Кийт сделал последний глоток медового вина и набрал в пригоршню этих дымящихся рассыпчатых личинок, пропитанных соусом из лесных трав.

Кожа на его руках уже давно задубела, одеревенела за время многочисленных походов. Как и все остальные сёрчеры, он не ощущал обжигающего жара только что приготовленной пищи даже кончиками пальцев, высовывавшихся из черных кожаных полуперчаток.

Вся остальная ватага не отставала от него. Каждый сёрчер получил свое собственное блюдо, сооруженное из сшитых объемистых пальмовых листьев, и скоро вся кладка личинок гигантского мускусного жука вместе с порядочными кусками свежей моцарры исчезла в ненасытных утробах голодных путешественников.

После горячего сытного ужина бродяги немного осовели, позволив себе расслабиться. Трапеза оказалась хороша еще и потому, что была сдобрена большим количеством хмельного меда.

Медноволосый Хорр впервые попробовал его, и Рахт сказал ему, что этот темный ароматный хмельной напиток производился по какому-то особому древнему рецепту из янтарного меда диких пчел. Делали его во многих метсианских поселениях, лежащих южнее границ Внутреннего моря. Сёрчеры обменивали вино на часть своих находок и перевозили запасы во время экспедиций в четырех продолговатых мехах, изготовленных из грубо обработанной, но тщательно просмоленной кожи.

Медовый хмельной напиток во время путешествия постоянно немного бродил внутри каждой кожаной емкости. С каждым днем пути вкус меда менялся и приобретал особый, ни с чем не сравнимый легкий аромат дымящегося костра.

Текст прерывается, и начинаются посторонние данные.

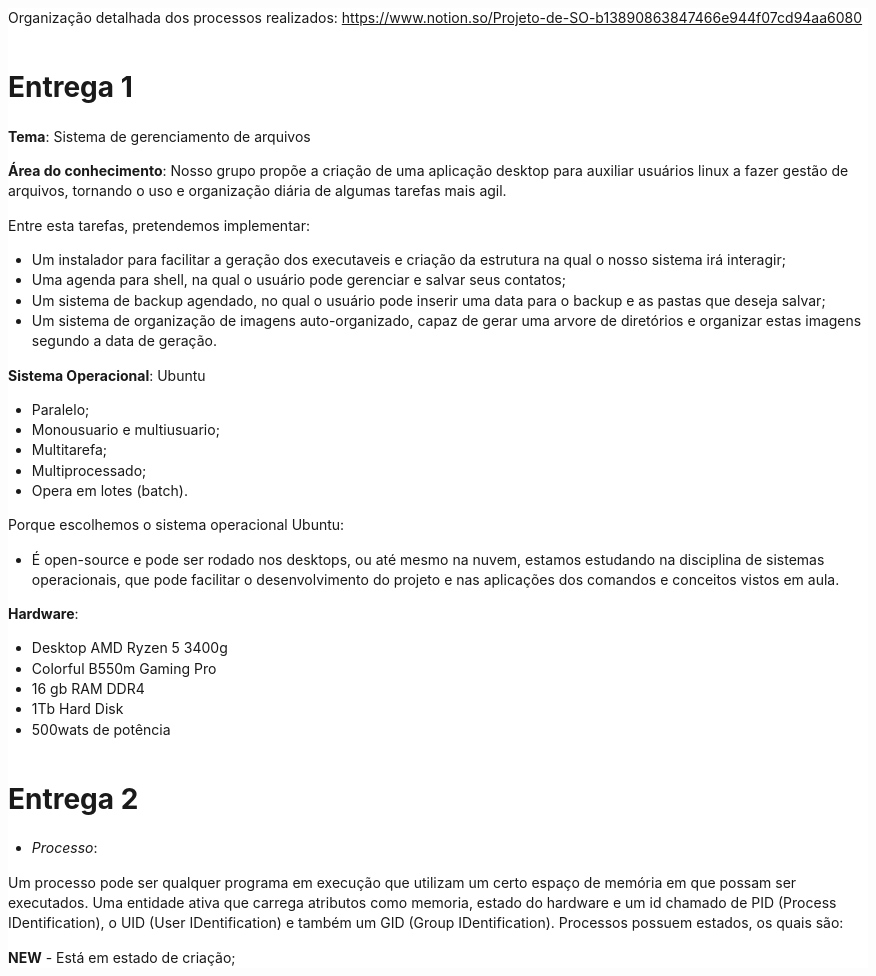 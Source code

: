 Organização detalhada dos processos realizados:
https://www.notion.so/Projeto-de-SO-b13890863847466e944f07cd94aa6080

# Entrega 1

__Tema__: Sistema de gerenciamento de arquivos

__Área do conhecimento__: Nosso grupo propõe a criação de uma aplicação desktop para auxiliar usuários linux a fazer gestão de arquivos, tornando o uso e organização diária de algumas tarefas mais agil. 

Entre esta tarefas, pretendemos implementar:

- Um instalador para facilitar a geração dos executaveis e criação da estrutura na qual o nosso sistema irá interagir;
- Uma agenda para shell, na qual o usuário pode gerenciar e salvar seus contatos;
- Um sistema de backup agendado, no qual o usuário pode inserir uma data para o backup e as pastas que deseja salvar;
- Um sistema de organização de imagens auto-organizado, capaz de gerar uma arvore de diretórios e organizar estas imagens segundo a data de geração.

__Sistema Operacional__: Ubuntu

- Paralelo;
- Monousuario e multiusuario;
- Multitarefa; 
- Multiprocessado;
- Opera em lotes (batch).

Porque escolhemos o sistema operacional Ubuntu:

- É open-source e pode ser rodado nos desktops, ou até mesmo na nuvem, estamos estudando na disciplina de sistemas operacionais, que pode facilitar o desenvolvimento do projeto e nas aplicações dos comandos e conceitos vistos em aula.

__Hardware__: 

- Desktop AMD Ryzen 5 3400g 
- Colorful B550m Gaming Pro 
- 16 gb RAM DDR4 
- 1Tb Hard Disk 
- 500wats de potência

# Entrega 2

* _Processo_:

Um processo pode ser qualquer programa em execução que utilizam um certo espaço de memória em que possam ser executados. Uma entidade ativa que carrega atributos como memoria, estado do hardware e um id chamado de PID (Process IDentification), o UID (User IDentification) e também um GID (Group IDentification).
Processos possuem estados, os quais são:

__NEW__ - Está em estado de criação;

Кийт Хрипун не так часто позволял сёрчерам выпить. Обычно он жестоко преследовал беспричинное пьянство. Далеко не каждый день он разрешал своим людям откупоривать кожаные мехи, притороченные к мощным загривкам кау.

Но в этот вечер он почувствовал, что нужно дать отряду отдохнуть. Поэтому, ко всеобщей радости, увесистые емкости начали двигаться по кругу, и вскоре на лесной поляне раздались возбужденные голоса сёрчеров.

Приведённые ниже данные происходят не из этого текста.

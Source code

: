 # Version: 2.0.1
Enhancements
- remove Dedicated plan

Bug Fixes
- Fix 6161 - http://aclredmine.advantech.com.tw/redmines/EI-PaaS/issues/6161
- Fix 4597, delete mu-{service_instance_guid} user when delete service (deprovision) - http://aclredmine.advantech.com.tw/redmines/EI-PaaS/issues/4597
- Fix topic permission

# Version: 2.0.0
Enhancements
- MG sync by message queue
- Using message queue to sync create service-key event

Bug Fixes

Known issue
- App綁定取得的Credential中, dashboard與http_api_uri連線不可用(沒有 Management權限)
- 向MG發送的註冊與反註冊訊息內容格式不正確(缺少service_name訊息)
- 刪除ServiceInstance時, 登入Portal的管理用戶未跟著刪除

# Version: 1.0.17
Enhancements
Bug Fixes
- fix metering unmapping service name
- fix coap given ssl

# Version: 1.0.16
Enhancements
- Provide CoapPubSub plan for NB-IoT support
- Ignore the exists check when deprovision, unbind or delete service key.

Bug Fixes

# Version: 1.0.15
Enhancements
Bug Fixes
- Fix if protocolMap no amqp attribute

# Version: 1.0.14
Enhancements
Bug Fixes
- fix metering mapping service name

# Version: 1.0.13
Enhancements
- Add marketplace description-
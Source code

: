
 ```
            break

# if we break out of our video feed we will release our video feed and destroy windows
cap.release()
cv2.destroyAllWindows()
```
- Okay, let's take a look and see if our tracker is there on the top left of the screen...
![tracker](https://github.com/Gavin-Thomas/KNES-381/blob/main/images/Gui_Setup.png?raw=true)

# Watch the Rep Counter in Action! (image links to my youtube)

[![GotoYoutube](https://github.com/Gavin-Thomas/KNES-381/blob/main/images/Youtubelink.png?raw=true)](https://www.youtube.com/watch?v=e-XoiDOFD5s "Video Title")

Как бы ни была велика усталость, как бы ни гудело тело в конце трудного дня, в этот вечер сёрчеры не торопились сразу отправиться на ночлег в пещеру. Воспользовавшись случаем, они потягивали хмельной напиток и предпочитали подольше посидеть у огня.

То и дело лесную тишину нарушали взрывы громкого хохота. Приятели передавали по кругу кожаный мех и балагурили. Они смотрели на огонь, болтали и оживленно перебрасывались грубыми шутками.

Как водится, сёрчеры обожали смаковать собственные приключения, – особенно те, что происходили в злачных местах, расположенных в портовых кварталах Нианы, Намкуша, или какого-нибудь другого города. Историй было не так и много, все уже знали их наизусть, поэтому каждый раз приходилось изрядно приукрашивать, добавляя все новые и новые живописные подробности.

Жизнь сёрчеров раскачивалась, как маятник, – от одного похода до другого. Сначала они уходили в очередную опасную экспедицию, добираясь тайными тропами к какому-либо из Забытых городов. Достигнув руин древнего мегаполиса, приятели обнаруживали что-нибудь самое ценное и возвращались в оживленные населенные центры, чтобы поторговать, обменять находки на продукты, на одежду или на драгоценные слитки.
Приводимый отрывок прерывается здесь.